To put things in perspective, we must go back to the Ketek (telithromycin) scandal of 2006. Ketek was approved in 2004 for the treatment of pneumonia, exacerbations of chronic bronchitis and sinusitis – by a circuitous route (see my book Antibiotics the Perfect Storm for details).  After several reports of serious liver toxicity appeared, the FDA re-reviewed their prior approval. It has been calculated that the rate of liver injury caused by Ketek is 5.5 per 100,00 courses of therapy and the rate for serious liver toxicity is between 0.5 and 1 case per 100,000 courses of therapy. These numbers are similar for what you would see with other macrolide antibiotics and are better than rates for serious reactions to other antibiotics like the penicillins as Bob Moellering and I pointed out.  The FDA withdrew their approval for bronchitis and sinusitis, but left the approval for treatment of pneumonia in place judging that the risk benefit for pneumonia was still favorable.

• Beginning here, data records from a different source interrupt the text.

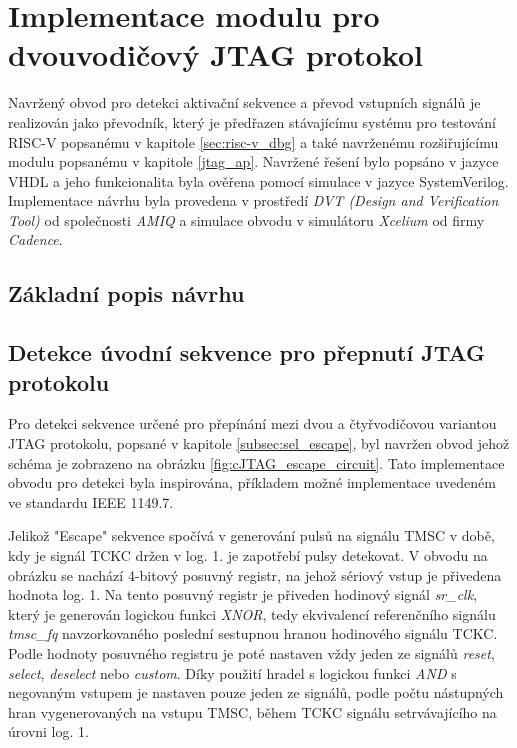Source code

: \section{Implementace modulu pro dvouvodičový JTAG protokol}
Navržený obvod pro detekci aktivační sekvence a převod vstupních signálů je realizován jako převodník, který je předřazen stávajícímu systému pro testování \acs{RISC-V} popsanému v kapitole \ref{sec:risc-v_dbg} a také navrženému rozšiřujícímu modulu popsanému v kapitole \ref{jtag_ap}. Navržené řešení bylo popsáno v jazyce \acs{VHDL} a jeho funkcionalita byla ověřena pomocí simulace v jazyce SystemVerilog. Implementace návrhu byla provedena v prostředí \textit{DVT (Design and Verification Tool)} od společnosti \textit{AMIQ} a simulace obvodu v simulátoru \textit{Xcelium} od firmy \textit{Cadence}.

\subsection{Základní popis návrhu}	\label{subsec:cJTAG_adapter}


\subsection{Detekce úvodní sekvence pro přepnutí JTAG protokolu}	\label{subsec:sel_escape_det}
Pro detekci sekvence určené pro přepínání mezi dvou a čtyřvodičovou variantou \acs{JTAG} protokolu, popsané v kapitole \ref{subsec:sel_escape}, byl navržen obvod jehož schéma je zobrazeno na obrázku \ref{fig:cJTAG_escape_circuit}. Tato implementace obvodu pro detekci byla inspirována, příkladem možné implementace uvedeném ve standardu IEEE 1149.7.

Jelikož "Escape" sekvence spočívá v generování pulsů na signálu TMSC v době, kdy je signál TCKC držen v log. 1. je zapotřebí pulsy detekovat. V obvodu na obrázku se nachází 4-bitový posuvný registr, na jehož sériový vstup je přivedena hodnota log. 1. Na tento posuvný registr je přiveden hodinový signál \textit{sr\_clk}, který je generován logickou funkci \textit{XNOR}, tedy ekvivalencí referenčního signálu \textit{tmsc\_fq} navzorkovaného poslední sestupnou hranou hodinového signálu TCKC. Podle hodnoty posuvného registru je poté nastaven vždy jeden ze signálů \textit{reset}, \textit{select}, \textit{deselect} nebo \textit{custom}. Díky použití hradel s logickou funkci \textit{AND} s negovaným vstupem je nastaven pouze jeden ze signálů, podle počtu nástupných hran vygenerovaných na vstupu TMSC, během TCKC signálu setrvávajícího na úrovni log. 1.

When solithromycin was being studied by Cempra, the company touted the lack of binding to the nicotinamide acetylcholine receptor as being the key to its lower levels of toxicity for both the eyes, in cases of myasthenia gravis and even for liver toxicity. But as it finally became clear in their toxicology studies of solithromycin in animals, the liver was the main target organ for toxicity from this drug.  In their phase 3 clinical trials there was certainly a trend for more liver injury in the solithromycin treated patients compared to those receiving moxifloxacin (see FDA briefing document). Then – the company embarked on longer-term solithromycin treatment trials for chronic bronchitis and for non-alcoholic steatohepatitis (fatty liver disease) hoping that the anti-inflammatory effects of the drug would be beneficial here.  They did this knowing that long-term treatment in monkeys increased the risk for liver injury.  Sure enough – the few patients treated in these long-term trials did show evidence of liver injury.  This was enough to make the FDA advisors hesitate to agree that the company had demonstrated that the drug was safe – although the majority did agree that the drug worked for the treatment of pneumonia. The FDA responded with a requirement that the company carry out additional safety studies to reassure us that there is not a greater risk of serious liver toxicity than we see with other antibiotics.

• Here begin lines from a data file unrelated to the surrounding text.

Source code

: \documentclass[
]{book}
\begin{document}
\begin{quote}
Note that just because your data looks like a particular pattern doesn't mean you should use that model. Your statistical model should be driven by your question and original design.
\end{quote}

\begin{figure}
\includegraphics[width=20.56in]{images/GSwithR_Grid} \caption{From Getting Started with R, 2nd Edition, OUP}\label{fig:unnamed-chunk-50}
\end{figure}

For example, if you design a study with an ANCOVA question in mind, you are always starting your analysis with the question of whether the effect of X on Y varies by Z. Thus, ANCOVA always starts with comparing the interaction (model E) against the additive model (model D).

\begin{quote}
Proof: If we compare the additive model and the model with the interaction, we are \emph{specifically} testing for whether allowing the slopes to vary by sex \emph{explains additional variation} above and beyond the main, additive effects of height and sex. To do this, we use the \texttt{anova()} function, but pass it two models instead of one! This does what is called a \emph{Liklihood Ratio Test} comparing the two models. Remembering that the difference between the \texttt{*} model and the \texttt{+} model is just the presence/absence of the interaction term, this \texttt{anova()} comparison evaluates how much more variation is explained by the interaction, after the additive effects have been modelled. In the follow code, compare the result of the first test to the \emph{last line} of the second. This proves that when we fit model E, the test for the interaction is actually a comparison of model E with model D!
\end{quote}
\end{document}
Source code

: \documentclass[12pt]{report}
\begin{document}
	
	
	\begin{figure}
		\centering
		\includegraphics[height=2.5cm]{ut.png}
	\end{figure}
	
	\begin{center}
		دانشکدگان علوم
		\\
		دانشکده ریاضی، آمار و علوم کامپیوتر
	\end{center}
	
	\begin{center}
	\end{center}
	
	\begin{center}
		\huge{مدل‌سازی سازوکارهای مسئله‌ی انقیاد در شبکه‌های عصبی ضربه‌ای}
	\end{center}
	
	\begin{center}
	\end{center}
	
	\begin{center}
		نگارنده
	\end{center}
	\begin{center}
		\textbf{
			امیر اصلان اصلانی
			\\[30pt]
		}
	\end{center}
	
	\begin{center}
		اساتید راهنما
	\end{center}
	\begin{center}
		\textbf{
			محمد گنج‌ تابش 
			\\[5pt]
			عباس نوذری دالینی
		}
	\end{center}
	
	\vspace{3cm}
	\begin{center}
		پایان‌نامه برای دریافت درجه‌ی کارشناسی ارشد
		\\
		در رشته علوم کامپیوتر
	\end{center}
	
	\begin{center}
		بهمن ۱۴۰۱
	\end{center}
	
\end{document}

Of course, like telithromycin, solithromycin is active against pathogens, especially those that cause pneumonia, that are resistant to other macrolide antibiotics.  This is an important advantage because it could decrease use of the quinolone antibiotics that are associated with an increased risk of C. difficile diarrhea – a potentially fatal complication. These ketolides also offer a potentially more efficacious alternative to the penicillins for penicillin-allergic patients. Did the FDA over-react here? In the case of Ketek – they left the approval for pneumonia intact – partly based on evidence obtained post-market over millions of treatment courses. For solithromycin, we have no such assurance.  How do we know that solithromycin is not, in fact, more toxic than telithromycin or a number of other antibiotics?  The animal data certainly gives one pause and the number of treated patients is too small to judge the extent of clinical toxicity here. Another bothersome fact is that the arguments of Cempra that this drug would be much less toxic based on data surrounding a single receptor and its interaction with various macrolides turned out to be so much hot air.


So, unusually, I must come down on the side of FDA and its advisors in the case of solithromycin.